= Suomenselkä =

Drainage divide in Finland

Finland divided by landscape features

Suomenselkä (/fi/) is a drainage divide in western Finland. Roughly 500 km long and 30–50 km wide, it is marked by an ensemble of northeast–southwest oriented moraines parallel to the Bothnian coastline. Rivers flowing west from Suomenselkä drain to the Gulf of Bothnia and the lakes in the east drain to the Gulf of Finland. Geographically, the area is relatively flat, with highest altitude variations being 20 m. Because of the low relief, there are bifurcation lakes. Historically, this very sparsely populated region separated Ostrobothnia from the southern and eastern lake regions of Finland. The landscape is marked by moraines, eskers, bogs and forests and is difficult to cultivate or settle in.
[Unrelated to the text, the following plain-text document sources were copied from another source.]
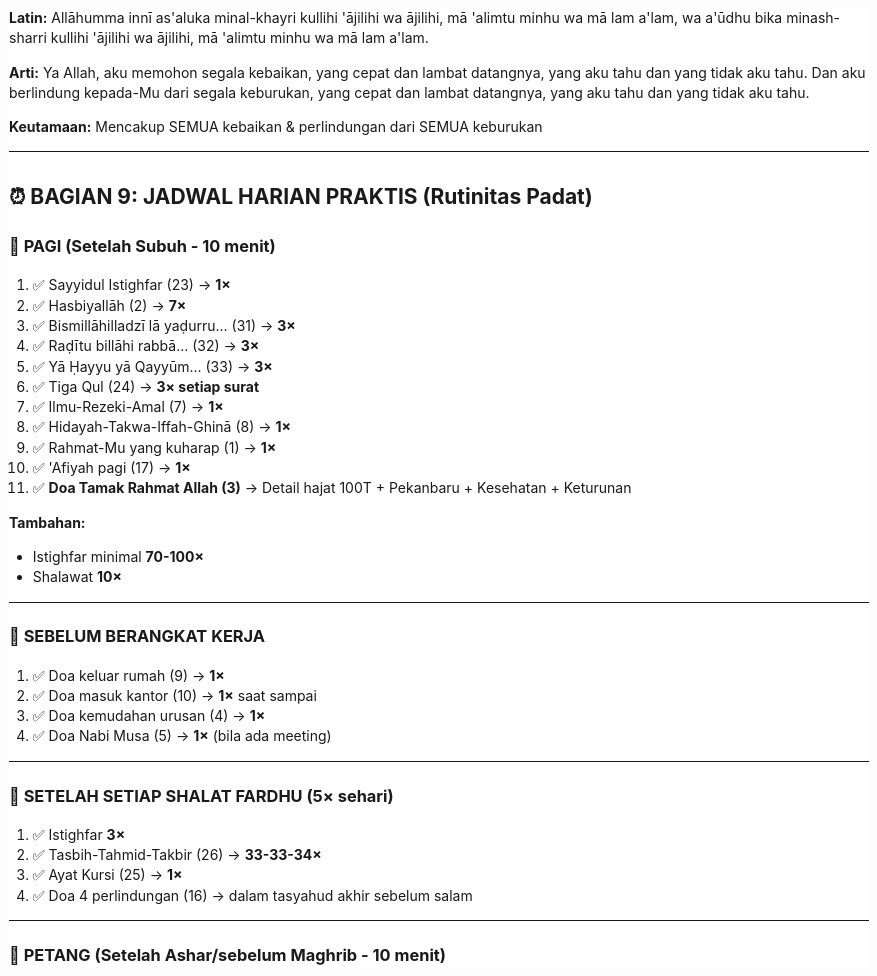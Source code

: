 **Latin:**
Allāhumma innī as'aluka minal-khayri kullihi 'ājilihi wa ājilihi, mā 'alimtu minhu wa mā lam a'lam, wa a'ūdhu bika minash-sharri kullihi 'ājilihi wa ājilihi, mā 'alimtu minhu wa mā lam a'lam.

**Arti:**
Ya Allah, aku memohon segala kebaikan, yang cepat dan lambat datangnya, yang aku tahu dan yang tidak aku tahu. Dan aku berlindung kepada-Mu dari segala keburukan, yang cepat dan lambat datangnya, yang aku tahu dan yang tidak aku tahu.

**Keutamaan:** Mencakup SEMUA kebaikan & perlindungan dari SEMUA keburukan

---

## ⏰ BAGIAN 9: JADWAL HARIAN PRAKTIS (Rutinitas Padat)

### 🌅 **PAGI (Setelah Subuh - 10 menit)**

1. ✅ Sayyidul Istighfar (23) → **1×**
2. ✅ Hasbiyallāh (2) → **7×**
3. ✅ Bismillāhilladzī lā yaḍurru... (31) → **3×**
4. ✅ Raḍītu billāhi rabbā... (32) → **3×**
5. ✅ Yā Ḥayyu yā Qayyūm... (33) → **3×**
6. ✅ Tiga Qul (24) → **3× setiap surat**
7. ✅ Ilmu-Rezeki-Amal (7) → **1×**
8. ✅ Hidayah-Takwa-Iffah-Ghinā (8) → **1×**
9. ✅ Rahmat-Mu yang kuharap (1) → **1×**
10. ✅ 'Afiyah pagi (17) → **1×**
11. ✅ **Doa Tamak Rahmat Allah (3)** → Detail hajat 100T + Pekanbaru + Kesehatan + Keturunan

**Tambahan:**
- Istighfar minimal **70-100×**
- Shalawat **10×**

---

### 🏢 **SEBELUM BERANGKAT KERJA**

1. ✅ Doa keluar rumah (9) → **1×**
2. ✅ Doa masuk kantor (10) → **1×** saat sampai
3. ✅ Doa kemudahan urusan (4) → **1×**
4. ✅ Doa Nabi Musa (5) → **1×** (bila ada meeting)

---

### 🕌 **SETELAH SETIAP SHALAT FARDHU (5× sehari)**

1. ✅ Istighfar **3×**
2. ✅ Tasbih-Tahmid-Takbir (26) → **33-33-34×**
3. ✅ Ayat Kursi (25) → **1×**
4. ✅ Doa 4 perlindungan (16) → dalam tasyahud akhir sebelum salam

---

### 🌆 **PETANG (Setelah Ashar/sebelum Maghrib - 10 menit)**
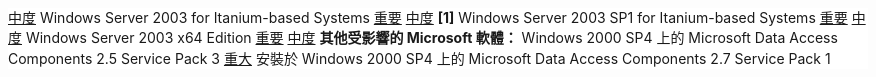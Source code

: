 <td style="border:1px solid black;"><a href="https://www.microsoft.com/download/details.aspx?familyid=5a1f1607-b6ec-41e2-aac0-34387f1211a7">中度</a></td>
<td style="border:1px solid black;"></td>
<td style="border:1px solid black;"></td>
</tr>
<tr class="odd">
<td style="border:1px solid black;">Windows Server 2003 for Itanium-based Systems</td>
<td style="border:1px solid black;"></td>
<td style="border:1px solid black;"><a href="https://www.microsoft.com/download/details.aspx?familyid=dc33a2fc-2d01-4577-b133-017493d1f278">重要</a></td>
<td style="border:1px solid black;"></td>
<td style="border:1px solid black;"><a href="https://www.microsoft.com/download/details.aspx?familyid=d638c8e8-5fbe-4a32-945c-440a4b684b0f">中度</a></td>
<td style="border:1px solid black;"><strong>[1]</strong></td>
<td style="border:1px solid black;"></td>
</tr>
<tr class="even">
<td style="border:1px solid black;">Windows Server 2003 SP1 for Itanium-based Systems</td>
<td style="border:1px solid black;"></td>
<td style="border:1px solid black;"><a href="https://www.microsoft.com/download/details.aspx?familyid=dc33a2fc-2d01-4577-b133-017493d1f278">重要</a></td>
<td style="border:1px solid black;"></td>
<td style="border:1px solid black;"><a href="https://www.microsoft.com/download/details.aspx?familyid=d638c8e8-5fbe-4a32-945c-440a4b684b0f">中度</a></td>
<td style="border:1px solid black;"></td>
<td style="border:1px solid black;"></td>
</tr>
<tr class="odd">
<td style="border:1px solid black;">Windows Server 2003 x64 Edition</td>
<td style="border:1px solid black;"></td>
<td style="border:1px solid black;"><a href="https://www.microsoft.com/download/details.aspx?familyid=c3e55066-b34e-485d-ac04-179f8e3a407a">重要</a></td>
<td style="border:1px solid black;"></td>
<td style="border:1px solid black;"><a href="https://www.microsoft.com/download/details.aspx?familyid=65bf2245-6c89-43db-8d28-12988791c395">中度</a></td>
<td style="border:1px solid black;"></td>
<td style="border:1px solid black;"></td>
</tr>
<tr class="even">
<td style="border:1px solid black;"><strong>其他受影響的 Microsoft 軟體：</strong></td>
<td style="border:1px solid black;"></td>
<td style="border:1px solid black;"></td>
<td style="border:1px solid black;"></td>
<td style="border:1px solid black;"></td>
<td style="border:1px solid black;"></td>
<td style="border:1px solid black;"></td>
</tr>
<tr class="odd">
<td style="border:1px solid black;">Windows 2000 SP4 上的 Microsoft Data Access Components 2.5 Service Pack 3</td>
<td style="border:1px solid black;"></td>
<td style="border:1px solid black;"></td>
<td style="border:1px solid black;"></td>
<td style="border:1px solid black;"></td>
<td style="border:1px solid black;"><a href="https://www.microsoft.com/download/details.aspx?familyid=ef163e3e-dd3b-4429-98a4-720da2c96464">重大</a></td>
<td style="border:1px solid black;"></td>
</tr>
<tr class="even">
<td style="border:1px solid black;">安裝於 Windows 2000 SP4 上的 Microsoft Data Access Components 2.7 Service Pack 1</td>
<td style="border:1px solid black;"></td>
<td style="border:1px solid black;"></td>
<td style="border:1px solid black;"></td>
Most of the forests are pine barrens, where the main species is Scots pine (Pinus sylvestris). Large bogs are common. Because it contains some of the few remaining patches of old-growth forest in southern Finland, it is one of the few remaining habitats for Finnish Forest Reindeer (Rangifer tarandus fennica). Suomenselkä is often called Lapin sormi ("a finger of Lapland"), because it extends Lapland's high snowfall and poor plant growth far south into Finland.